PREP participant Dariana Gil-Hernandez

Moving to a virtual format, of course, had its challenges. “I had to leave my dorm at the [University of Puerto Rico – Rio Piedras] and settle with working at my house with my three other siblings, my parents, and a really bad signal and power stability here in Puerto Rico,” said PREP participant Dariana Gil-Hernandez. And yet, “this experience definitely exceeded my expectations …. Even if it was at times hard to work and there were many difficulties along the way, we were able to work on a whole project in just two months.”

Postdoctoral Research Associate and PREP mentor Anna Finley

With mentorship from Anna Finley, a Center for Healthy Minds postdoctoral research associate working with Stacey Schaefer on the Midlife in the United States (MIDUS) project, Gil-Hernandez examined the relationship between emotion-modulated eyeblink startle magnitude, anxiety, and emotional memory across the lifespan. “I hoped Dari would gain experience in answering her own research question using MIDUS data,” said Finley, “particularly being able to use some of the psychophysiological and neuroscience data that makes MIDUS so unique among longitudinal studies on health and wellbeing. I was unsure how well some of this would transfer to an online format, but with the help of the MIDUS Research Specialists and regular lab meetings we were able to welcome Dari into our lab community and get her involved in research immediately.”

From identifying the most stable video chat platforms to determining how to draw on virtual whiteboards together, mentor pairs navigated remote collaboration in varied ways. In terms of research, experiments that are typically carried out with face-to-face testing were adapted to web-based online data collection; in others, big-data analyses of longitudinal databases proceeded as normal.

PREP participant Benjamin Valen

Such was the case for New College of Florida student and PREP participant Benjamin Valen who worked with graduate student Megan Bruun in psychology professor Patricia Devine’s Prejudice and Intergroup Relations Lab to identify and investigate various social psychological constructs that are associated with transphobic behavior. “Our method of data collection did not need to change in light of PREP moving to an entirely virtual platform,” said Valen. “For our project on transphobia, we recruited our entire sample using an online data recruitment platform.”  

PREP participants will showcase their research projects at the annual PREP Symposium, held virtually this year on Thursday, August 6. Projects feature a range of subjects, from Rice University’s Jordyn Williams on  “How White People Engage in Racial Allyship with the Black Community” to Northeastern Illinois University’s Christian Palaguachi’s on “Incorporating Interventions in Intelligent Tutoring Systems to Enhance Conceptual Knowledge of Mathematics.” A full program can be found here, and those interested in attending virtually can contact prep@psych.wisc.edu for an invitation.  

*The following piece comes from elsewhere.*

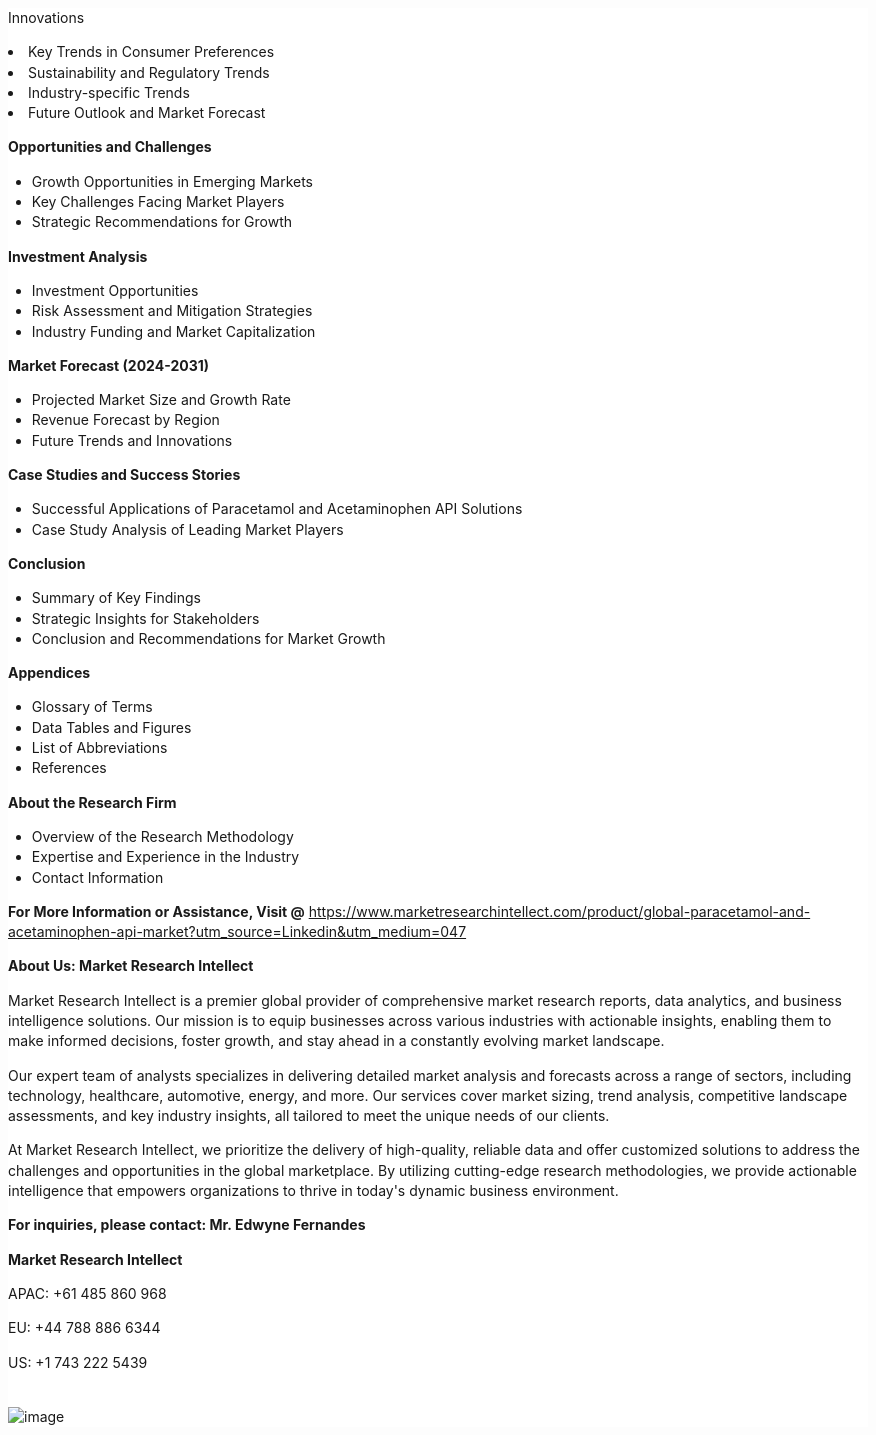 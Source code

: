 Innovations</li><li>Key Trends in Consumer Preferences</li><li>Sustainability and Regulatory Trends</li><li>Industry-specific Trends</li><li>Future Outlook and Market Forecast</li></ul><p><strong>Opportunities and Challenges</strong></p><ul><li>Growth Opportunities in Emerging Markets</li><li>Key Challenges Facing Market Players</li><li>Strategic Recommendations for Growth</li></ul><p><strong>Investment Analysis</strong></p><ul><li>Investment Opportunities</li><li>Risk Assessment and Mitigation Strategies</li><li>Industry Funding and Market Capitalization</li></ul><p><strong>Market Forecast (2024-2031)</strong></p><ul><li>Projected Market Size and Growth Rate</li><li>Revenue Forecast by Region</li><li>Future Trends and Innovations</li></ul><p><strong>Case Studies and Success Stories</strong></p><ul><li>Successful Applications of Paracetamol and Acetaminophen API Solutions</li><li>Case Study Analysis of Leading Market Players</li></ul><p><strong>Conclusion</strong></p><ul><li>Summary of Key Findings</li><li>Strategic Insights for Stakeholders</li><li>Conclusion and Recommendations for Market Growth</li></ul><p><strong>Appendices</strong></p><ul><li>Glossary of Terms</li><li>Data Tables and Figures</li><li>List of Abbreviations</li><li>References</li></ul><p><strong>About the Research Firm</strong></p><ul><li>Overview of the Research Methodology</li><li>Expertise and Experience in the Industry</li><li>Contact Information</li></ul></div><div class="article-main__content" data-test-id="publishing-text-block"><p><span class="font-[700]"><strong>For More Information or Assistance, Visit @</strong>&nbsp;<a href="https://www.marketresearchintellect.com/product/global-paracetamol-and-acetaminophen-api-market?utm_source=Linkedin&utm_medium=047">https://www.marketresearchintellect.com/product/global-paracetamol-and-acetaminophen-api-market?utm_source=Linkedin&utm_medium=047</a></span></p><p><strong>About Us: Market Research Intellect</strong></p><p>Market Research Intellect is a premier global provider of comprehensive market research reports, data analytics, and business intelligence solutions. Our mission is to equip businesses across various industries with actionable insights, enabling them to make informed decisions, foster growth, and stay ahead in a constantly evolving market landscape.</p><p>Our expert team of analysts specializes in delivering detailed market analysis and forecasts across a range of sectors, including technology, healthcare, automotive, energy, and more. Our services cover market sizing, trend analysis, competitive landscape assessments, and key industry insights, all tailored to meet the unique needs of our clients.</p><p>At Market Research Intellect, we prioritize the delivery of high-quality, reliable data and offer customized solutions to address the challenges and opportunities in the global marketplace. By utilizing cutting-edge research methodologies, we provide actionable intelligence that empowers organizations to thrive in today's dynamic business environment.</p><p><strong>For inquiries, please contact: Mr. Edwyne Fernandes</strong></p><p><strong>Market Research Intellect</strong></p><p>APAC: +61 485 860 968</p><p>EU: +44 788 886 6344</p><p>US: +1 743 222 5439</p></div><div class="article-main__content" data-test-id="publishing-text-block">&nbsp;</div>
![image](https://github.com/user-attachments/assets/54760a77-161f-48c0-9a2a-564a548386af)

Gil-Hernandez and Valen acknowledged that while they would have enjoyed being in Madison for the summer, participating virtually in PREP has strengthened their skills in all stages of the research process and fostered valuable connections with their fellow PREP students, faculty, and graduate students.

Finley agreed. “One of the unexpected ‘perks’ of an all-virtual PREP is that my collaboration with Dari doesn’t have to end once the symposium is finished. We have developed an excellent working relationship while being thousands of miles apart, and I am looking forward to continuing to mentor Dari and work with her to further pursue her research interests within the MIDUS dataset, and hope to get to meet her in person, either in Wisconsin or in Puerto Rico, someday soon.”